++++ Data ++++

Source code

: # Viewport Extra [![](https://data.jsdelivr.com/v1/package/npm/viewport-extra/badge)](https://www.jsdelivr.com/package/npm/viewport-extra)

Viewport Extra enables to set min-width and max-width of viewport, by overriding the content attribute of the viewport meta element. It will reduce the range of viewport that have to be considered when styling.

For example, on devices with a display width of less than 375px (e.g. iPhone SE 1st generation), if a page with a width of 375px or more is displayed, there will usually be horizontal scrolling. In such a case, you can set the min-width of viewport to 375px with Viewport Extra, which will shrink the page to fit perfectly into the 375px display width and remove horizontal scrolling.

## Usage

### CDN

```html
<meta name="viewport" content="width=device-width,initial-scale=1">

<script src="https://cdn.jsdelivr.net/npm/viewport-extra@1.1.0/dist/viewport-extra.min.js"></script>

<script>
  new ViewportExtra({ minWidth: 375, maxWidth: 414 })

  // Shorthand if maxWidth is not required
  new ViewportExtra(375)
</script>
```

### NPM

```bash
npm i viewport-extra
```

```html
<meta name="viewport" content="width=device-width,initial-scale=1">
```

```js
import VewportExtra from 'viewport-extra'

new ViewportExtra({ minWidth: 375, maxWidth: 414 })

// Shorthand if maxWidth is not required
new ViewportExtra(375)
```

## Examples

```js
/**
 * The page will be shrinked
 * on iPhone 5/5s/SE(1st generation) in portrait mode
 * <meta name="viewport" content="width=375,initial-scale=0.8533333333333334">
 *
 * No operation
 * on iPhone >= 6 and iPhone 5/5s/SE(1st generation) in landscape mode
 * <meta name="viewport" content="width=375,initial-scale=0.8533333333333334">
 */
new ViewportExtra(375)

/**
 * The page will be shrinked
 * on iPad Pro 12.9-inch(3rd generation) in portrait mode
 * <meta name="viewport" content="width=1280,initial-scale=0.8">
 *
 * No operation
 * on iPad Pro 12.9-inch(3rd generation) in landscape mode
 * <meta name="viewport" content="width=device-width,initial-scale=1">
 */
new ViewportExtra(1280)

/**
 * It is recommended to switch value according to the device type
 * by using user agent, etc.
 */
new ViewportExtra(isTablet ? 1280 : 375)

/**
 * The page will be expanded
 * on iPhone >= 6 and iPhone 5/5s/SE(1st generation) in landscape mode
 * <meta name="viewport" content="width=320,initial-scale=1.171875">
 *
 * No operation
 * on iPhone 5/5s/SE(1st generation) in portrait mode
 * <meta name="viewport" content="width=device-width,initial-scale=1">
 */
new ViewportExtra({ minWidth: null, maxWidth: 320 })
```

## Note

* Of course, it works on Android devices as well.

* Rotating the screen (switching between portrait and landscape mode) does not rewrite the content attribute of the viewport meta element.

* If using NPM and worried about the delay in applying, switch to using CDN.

++++

What is required:
For the string "attribute", filter the data and copy out each line where it occurs.

Response to the task:
Viewport Extra enables to set min-width and max-width of viewport, by overriding the content attribute of the viewport meta element. It will reduce the range of viewport that have to be considered when styling.
* Rotating the screen (switching between portrait and landscape mode) does not rewrite the content attribute of the viewport meta element.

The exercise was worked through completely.